The language is quite succinct. “The position” speaks more absolutely the concepts being implied than “the height” which could leave room for a vector of movement in the plane parallel to the ground. Suddenly I’m aware that no where in this question does it say “Assume the ground is level and flat.” Where it could be further complicated by hills, valleys, or a constant angle.

The problem also does not mention the boundaries that this equation is accurate for, t from 0 through x where s(x)=0. A clever enough student in the right classroom might be able to argue sufficiently that a correct function for the speed or position of the shadow related to time would need to be properly bound to an interval of t or else it would be a constant value of zero sometime shortly after the impact, and thus necessitate at least partial credit being taken from all other average students who answered much like the book’s key presents.

But I suspect the answer listed in the teacher’s manual implies the use of a geometric translation of sandbag height to shadow distance from impact and a derivative of that to acquire an expression of linear velocity related to time. And in which case, I’d argue much like NASA does for loss of vehicle events that a failure of imagination is acceptable for humans unexperienced at a given task.

I love this! I talked about this (less eloquently) in my post on switching to something like SBG this semester and getting away from the textbook. I framed the course as linear and quadratic topics. I framed the quadratic topics by throwing chalk over and over on the first day of this part of the course, first to get them to draw the path, then to talk about height versus time (for chalk thrown straight up).

Today when we started talking about factoring, and a student asked when we’d use it, I was able to remind her of the chalk, and make up a problem that was sort of like the chalk, and factorable. (-16x^x+32x+48=0. I think the 32x term represents an unrealistic initial speed, and why would I start 48 feet high?)

Some people have argued that this is not pseudocontext because it is interesting. A couple of points on that. Someone (I think Dan) at one point said that we shouldn’t judge a problem’s merit on whether or not someone finds it interesting, because you can always find someone who is apathetic to the math or the subject of hot air balloons or whatever. If I really think about it, I could find this an interesting exercise, but again I think that it is purely from the fact that it is a Calculus problem and involves some higher-order thinking. I also found the problem of My Favorite Orange at least entertaining, even if absurd.

I also like Jason’s point, and this was really why I chose the problem in the first place: this is way down on the list of things to ask about when in a hot air balloon. Lack of relevancy of course does not make it pseudocontext, just a dumb problem. But I still think that there is something about creating some sort of context, no matter how ridiculous it is, and then asking a question that really doesn’t have much applicability to the construct you just created.

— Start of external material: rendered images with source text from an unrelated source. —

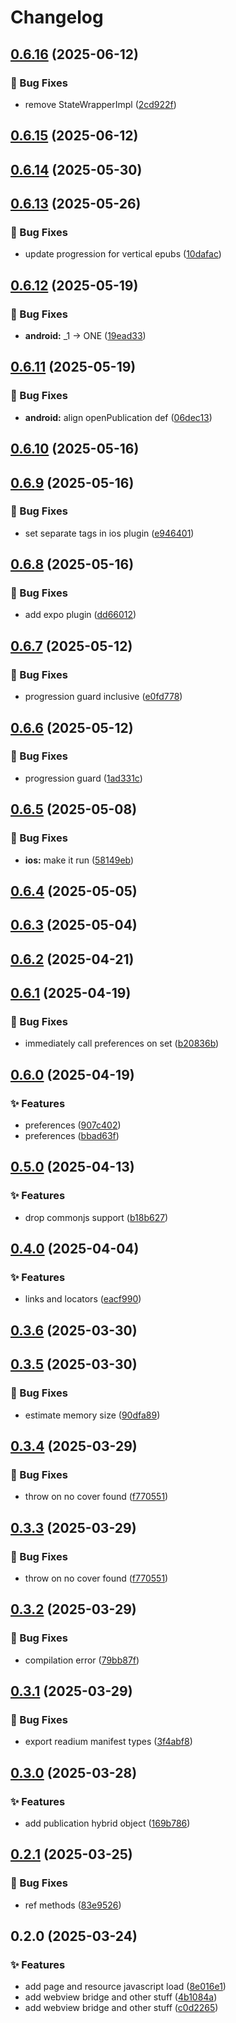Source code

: # Changelog

## [0.6.16](https://github.com/shovel-kun/react-native-nitro-readium/compare/v0.6.15...v0.6.16) (2025-06-12)

### 🐛 Bug Fixes

* remove StateWrapperImpl ([2cd922f](https://github.com/shovel-kun/react-native-nitro-readium/commit/2cd922ffa51c213ea50b08fee0c98f3aa3bb459e))

## [0.6.15](https://github.com/shovel-kun/react-native-nitro-readium/compare/v0.6.14...v0.6.15) (2025-06-12)

## [0.6.14](https://github.com/shovel-kun/react-native-nitro-readium/compare/v0.6.13...v0.6.14) (2025-05-30)

## [0.6.13](https://github.com/shovel-kun/react-native-nitro-readium/compare/v0.6.12...v0.6.13) (2025-05-26)

### 🐛 Bug Fixes

* update progression for vertical epubs ([10dafac](https://github.com/shovel-kun/react-native-nitro-readium/commit/10dafac480ac7ea8d82b4e5356f76905fc3ef1e3))

## [0.6.12](https://github.com/shovel-kun/react-native-nitro-readium/compare/v0.6.11...v0.6.12) (2025-05-19)

### 🐛 Bug Fixes

* **android:** _1 -> ONE ([19ead33](https://github.com/shovel-kun/react-native-nitro-readium/commit/19ead33607fc045231becfa06fc0edf7d139f1ef))

## [0.6.11](https://github.com/shovel-kun/react-native-nitro-readium/compare/v0.6.10...v0.6.11) (2025-05-19)

### 🐛 Bug Fixes

* **android:** align openPublication def ([06dec13](https://github.com/shovel-kun/react-native-nitro-readium/commit/06dec137bbe4370327bd4c15bd593a7cc0f98be8))

## [0.6.10](https://github.com/shovel-kun/react-native-nitro-readium/compare/v0.6.9...v0.6.10) (2025-05-16)

## [0.6.9](https://github.com/shovel-kun/react-native-nitro-readium/compare/v0.6.8...v0.6.9) (2025-05-16)

### 🐛 Bug Fixes

* set separate tags in ios plugin ([e946401](https://github.com/shovel-kun/react-native-nitro-readium/commit/e946401c45ab73e97fb5c85f51e77895a3bc9ccf))

## [0.6.8](https://github.com/shovel-kun/react-native-nitro-readium/compare/v0.6.7...v0.6.8) (2025-05-16)

### 🐛 Bug Fixes

* add expo plugin ([dd66012](https://github.com/shovel-kun/react-native-nitro-readium/commit/dd66012777acd7e6817fc82e0013384923ef0282))

## [0.6.7](https://github.com/shovel-kun/react-native-nitro-readium/compare/v0.6.6...v0.6.7) (2025-05-12)

### 🐛 Bug Fixes

* progression guard inclusive ([e0fd778](https://github.com/shovel-kun/react-native-nitro-readium/commit/e0fd778ddd76d9d13a177b181caab101ba06f142))

## [0.6.6](https://github.com/shovel-kun/react-native-nitro-readium/compare/v0.6.5...v0.6.6) (2025-05-12)

### 🐛 Bug Fixes

* progression guard ([1ad331c](https://github.com/shovel-kun/react-native-nitro-readium/commit/1ad331c5bebd65aa54573f92ae4314ca031a787c))

## [0.6.5](https://github.com/shovel-kun/react-native-nitro-readium/compare/v0.6.4...v0.6.5) (2025-05-08)

### 🐛 Bug Fixes

* **ios:** make it run ([58149eb](https://github.com/shovel-kun/react-native-nitro-readium/commit/58149eb0dec1df861ef63bc9e8a6627859f9a436))

## [0.6.4](https://github.com/shovel-kun/react-native-nitro-readium/compare/v0.6.3...v0.6.4) (2025-05-05)

## [0.6.3](https://github.com/shovel-kun/react-native-nitro-readium/compare/v0.6.2...v0.6.3) (2025-05-04)

## [0.6.2](https://github.com/shovel-kun/react-native-nitro-readium/compare/v0.6.1...v0.6.2) (2025-04-21)

## [0.6.1](https://github.com/shovel-kun/react-native-nitro-readium/compare/v0.6.0...v0.6.1) (2025-04-19)

### 🐛 Bug Fixes

* immediately call preferences on set ([b20836b](https://github.com/shovel-kun/react-native-nitro-readium/commit/b20836bfebc3fb8956d8bdf596d1fb0dde19bb6a))

## [0.6.0](https://github.com/shovel-kun/react-native-nitro-readium/compare/v0.5.0...v0.6.0) (2025-04-19)

### ✨ Features

* preferences ([907c402](https://github.com/shovel-kun/react-native-nitro-readium/commit/907c4024d3ec691c4d6a83b202fae6185e229205))
* preferences ([bbad63f](https://github.com/shovel-kun/react-native-nitro-readium/commit/bbad63f39b4a6cc894a678247d683785deda9938))

## [0.5.0](https://github.com/shovel-kun/react-native-nitro-readium/compare/v0.4.0...v0.5.0) (2025-04-13)

### ✨ Features

* drop commonjs support ([b18b627](https://github.com/shovel-kun/react-native-nitro-readium/commit/b18b627e2a10a3e6cfefde8c9d7463f54413d371))

## [0.4.0](https://github.com/shovel-kun/react-native-nitro-readium/compare/v0.3.6...v0.4.0) (2025-04-04)

### ✨ Features

* links and locators ([eacf990](https://github.com/shovel-kun/react-native-nitro-readium/commit/eacf9905f916bc394b02ba309da45db2daeb90eb))

## [0.3.6](https://github.com/shovel-kun/react-native-nitro-readium/compare/v0.3.5...v0.3.6) (2025-03-30)

## [0.3.5](https://github.com/shovel-kun/react-native-nitro-readium/compare/v0.3.4...v0.3.5) (2025-03-30)

### 🐛 Bug Fixes

* estimate memory size ([90dfa89](https://github.com/shovel-kun/react-native-nitro-readium/commit/90dfa89b6089da87c4f7ea401f289ef2f021e4f2))

## [0.3.4](https://github.com/shovel-kun/react-native-nitro-readium/compare/v0.3.2...v0.3.4) (2025-03-29)

### 🐛 Bug Fixes

* throw on no cover found ([f770551](https://github.com/shovel-kun/react-native-nitro-readium/commit/f770551962ca47563412b4d0fee10c70431cf391))

## [0.3.3](https://github.com/shovel-kun/react-native-nitro-readium/compare/v0.3.2...v0.3.3) (2025-03-29)

### 🐛 Bug Fixes

* throw on no cover found ([f770551](https://github.com/shovel-kun/react-native-nitro-readium/commit/f770551962ca47563412b4d0fee10c70431cf391))

## [0.3.2](https://github.com/shovel-kun/react-native-nitro-readium/compare/v0.3.1...v0.3.2) (2025-03-29)

### 🐛 Bug Fixes

* compilation error ([79bb87f](https://github.com/shovel-kun/react-native-nitro-readium/commit/79bb87f6c06f56f3b16d1227657dd8093601659d))

## [0.3.1](https://github.com/shovel-kun/react-native-nitro-readium/compare/v0.3.0...v0.3.1) (2025-03-29)

### 🐛 Bug Fixes

* export readium manifest types ([3f4abf8](https://github.com/shovel-kun/react-native-nitro-readium/commit/3f4abf8a70acbed234ce142aabbe891346cab113))

## [0.3.0](https://github.com/shovel-kun/react-native-nitro-readium/compare/v0.2.1...v0.3.0) (2025-03-28)

### ✨ Features

* add publication hybrid object ([169b786](https://github.com/shovel-kun/react-native-nitro-readium/commit/169b786a4500a5b18f75b39ccd6660bb7663f17f))

## [0.2.1](https://github.com/shovel-kun/react-native-nitro-readium/compare/v0.2.0...v0.2.1) (2025-03-25)

### 🐛 Bug Fixes

* ref methods ([83e9526](https://github.com/shovel-kun/react-native-nitro-readium/commit/83e952603fac71bdbb82d7206acc2496724ab060))

## 0.2.0 (2025-03-24)

### ✨ Features

* add page and resource javascript load ([8e016e1](https://github.com/shovel-kun/react-native-nitro-readium/commit/8e016e1c0c695899fc3df4d4f09a0000f5b3789e))
* add webview bridge and other stuff ([4b1084a](https://github.com/shovel-kun/react-native-nitro-readium/commit/4b1084adcfcf67d822936143c3263273bc434e15))
* add webview bridge and other stuff ([c0d2265](https://github.com/shovel-kun/react-native-nitro-readium/commit/c0d22654cbc04f1c8beb5bf67f7cb3c33e8affbd))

I’m OK conceding that this might not be pseudocontext in the way it has been previously shown so far. I’ll admit that this is not as glaring of an example as creating an arbitrary algebra problem out of the number of jingles on a dress. However, I still think that there is something inherently wrong about this problem. The only difference between this problem and the one with the guitar is that the equation for this is derived from the position function for an object in free fall, which is, I guess, somewhat contextual, while the system of equations from the guitar example is completely arbitrary. However, no mention of free fall is made in the problem, and the student doesn’t have to use any knowledge about an object in free fall. I think that is why this problem was such a glaring example of what I thought to be pseudocontext. Look at the original statement from Boaler: “Students come to know this about math class. They know that they are entering a realm in which common sense and real-world knowledge are not needed.” It is pretty easy to do this problem without any knowledge of the real-world and the way that gravity works (oh, and, let’s totally ignore air resistance, because that is not real world, right?). It still lays out a set of parameters and allows you to plug and chug your way to the finish line. You could replace that position function with any random equation and get to some answer and you wouldn’t know that the answer didn’t make sense for how things actually behave on Earth. Again, maybe not pseudocontext, but a different manifestation of a poorly written problem. But its all a fine line, methinks.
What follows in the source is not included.